Falling for the James Bond Boat
The yacht sparkled with the star power of Sophia Loren—sophisticated, stylish and sultry.
She radiated an ultra-cool confidence that held sway over all the starlets docked at the Hamilton Harbor Yacht Club in Naples. She was the hand-built, 2009 Aquariva Super, a 33-foot Italian charmer priced at $944,444.
I’m sometimes attracted to beauties beyond my reach, and this dark-hull seductress was no exception. Especially after John Sullivan, vice president of Hamilton Harbor said, "That’s the James Bond boat."
I admired the enchantress from afar. She was blessed with voluptuous lines, rapturous colors and a silky finish from bow to stern—all accented with stainless steel boat bling.
I played footsie with her teak deck, and soon Cupid’s arrow was launched. Excellence of design is evident in every shape, texture and proportion. Each joint, screw and fitting is perfectly aligned—detailed like an Academy Awards evening gown. There is no compromise—even inside the engine compartment—by the shipwrights of the Riva company.
"We have our own school to train master carpenters," says Enrico Della Casa, a company representative. "Many of our artisans are second- and third-generation craftsmen."
It takes seven months to create an Aquariva Super at the factory near Lake Como, Italy. Of the 25 produced annually, only four are shipped to the Americas. The rich mahogany and maple trim sports 20 coats of lacquer. The fighter jet-inspired dashboard is all control with easy-to-read, black-on-white analog gauges. The lounge-style cockpit seating appears intimate and comfortable. A V-berth and a large sun pad aft offer ample room to stretch out.

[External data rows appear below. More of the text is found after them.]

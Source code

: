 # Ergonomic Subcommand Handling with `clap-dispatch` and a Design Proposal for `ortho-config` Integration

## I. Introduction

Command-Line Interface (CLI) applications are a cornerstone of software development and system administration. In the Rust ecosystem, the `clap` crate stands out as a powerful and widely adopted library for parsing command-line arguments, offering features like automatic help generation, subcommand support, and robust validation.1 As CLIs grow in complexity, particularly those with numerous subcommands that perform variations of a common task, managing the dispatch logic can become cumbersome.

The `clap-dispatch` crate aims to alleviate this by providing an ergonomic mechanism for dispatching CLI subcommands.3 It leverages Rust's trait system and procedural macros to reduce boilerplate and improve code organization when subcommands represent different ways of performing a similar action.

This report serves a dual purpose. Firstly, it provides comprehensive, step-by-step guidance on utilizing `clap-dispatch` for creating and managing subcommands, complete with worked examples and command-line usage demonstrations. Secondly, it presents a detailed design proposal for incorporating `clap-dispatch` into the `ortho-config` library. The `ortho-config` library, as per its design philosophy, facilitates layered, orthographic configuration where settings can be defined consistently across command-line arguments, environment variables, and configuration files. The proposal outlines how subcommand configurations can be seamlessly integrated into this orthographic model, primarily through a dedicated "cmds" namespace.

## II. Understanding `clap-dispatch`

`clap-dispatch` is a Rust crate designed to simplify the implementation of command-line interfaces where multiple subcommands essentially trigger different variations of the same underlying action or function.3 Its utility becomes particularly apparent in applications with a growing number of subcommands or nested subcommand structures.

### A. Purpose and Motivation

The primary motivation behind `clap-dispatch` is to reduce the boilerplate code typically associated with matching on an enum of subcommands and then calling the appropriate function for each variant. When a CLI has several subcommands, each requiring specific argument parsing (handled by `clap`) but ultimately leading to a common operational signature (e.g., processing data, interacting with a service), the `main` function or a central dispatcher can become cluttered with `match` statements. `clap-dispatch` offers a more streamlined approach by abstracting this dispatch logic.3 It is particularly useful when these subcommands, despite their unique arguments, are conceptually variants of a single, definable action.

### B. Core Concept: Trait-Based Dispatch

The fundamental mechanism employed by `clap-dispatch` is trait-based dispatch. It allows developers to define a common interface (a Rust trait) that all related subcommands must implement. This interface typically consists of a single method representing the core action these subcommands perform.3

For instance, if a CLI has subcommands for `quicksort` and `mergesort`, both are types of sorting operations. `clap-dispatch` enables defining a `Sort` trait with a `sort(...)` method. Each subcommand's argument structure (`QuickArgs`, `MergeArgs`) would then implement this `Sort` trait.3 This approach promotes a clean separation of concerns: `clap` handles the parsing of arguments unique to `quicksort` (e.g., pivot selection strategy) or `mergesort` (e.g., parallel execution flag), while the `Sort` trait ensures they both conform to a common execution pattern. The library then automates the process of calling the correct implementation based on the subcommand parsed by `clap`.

On hot afternoons, an electric sun shade rises silently with the push of a button. A large swim step, a freshwater shower and a wet bar make it easy to relax. An exquisite pedestal table unfolds neatly so you can serve the Special Edition Veuve Clicquot La Grande Dame Champagne, which comes in a matching case.

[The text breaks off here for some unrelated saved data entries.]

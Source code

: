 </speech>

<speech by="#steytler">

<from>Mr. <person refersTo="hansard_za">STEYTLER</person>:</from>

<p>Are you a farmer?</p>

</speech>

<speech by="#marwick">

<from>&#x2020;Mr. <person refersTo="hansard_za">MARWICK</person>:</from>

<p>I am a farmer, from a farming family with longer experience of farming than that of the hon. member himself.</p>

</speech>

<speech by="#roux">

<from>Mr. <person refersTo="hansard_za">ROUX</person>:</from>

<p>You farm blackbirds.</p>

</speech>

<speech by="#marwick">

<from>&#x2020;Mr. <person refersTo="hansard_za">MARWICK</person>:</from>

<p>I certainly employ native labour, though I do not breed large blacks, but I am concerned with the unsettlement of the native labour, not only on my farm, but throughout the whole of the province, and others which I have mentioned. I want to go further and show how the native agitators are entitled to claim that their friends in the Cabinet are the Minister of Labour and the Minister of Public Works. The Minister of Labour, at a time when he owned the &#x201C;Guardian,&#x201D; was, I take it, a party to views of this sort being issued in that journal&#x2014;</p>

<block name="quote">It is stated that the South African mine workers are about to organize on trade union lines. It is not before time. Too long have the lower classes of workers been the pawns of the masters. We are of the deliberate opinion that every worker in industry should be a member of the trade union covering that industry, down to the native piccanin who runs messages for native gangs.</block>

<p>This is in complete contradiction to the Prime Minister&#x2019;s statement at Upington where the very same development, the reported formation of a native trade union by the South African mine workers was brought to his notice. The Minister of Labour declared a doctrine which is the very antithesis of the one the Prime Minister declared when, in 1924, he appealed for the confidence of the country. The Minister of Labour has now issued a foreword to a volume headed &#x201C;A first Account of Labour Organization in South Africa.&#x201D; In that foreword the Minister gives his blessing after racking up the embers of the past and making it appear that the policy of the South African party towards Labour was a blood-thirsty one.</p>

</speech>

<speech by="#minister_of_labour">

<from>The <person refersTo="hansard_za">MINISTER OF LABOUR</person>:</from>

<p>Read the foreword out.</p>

Captain Kurt Hartliev III powered up the twin T-380HP Yamar diesels, and using the extra torque provided by the ZF two-speed automatic transmission, quickly rose to plane. The engines run smokeless, quiet and efficient.
I stood at the helm, held by the embrace of a wrap-around bolster, as we darted across the water. She is tight and responsive—I wove side-to-side with just a fingertip caress of the wheel. I skimmed over boat wakes and chop on a ride that was smooth and dry, even at the 36-knot cruising speed. There is no engine vibration or hard bounce—just a frisky jaunt with the wind blowing your hair.
A full moon rose toward the heavens as our time together ended. We carefully moored the Italian beauty for the night. Then, I kissed Sophia’s hand, and bid her addio mio amore. And, as I walked away, I believe she murmured, "Goodbye, James."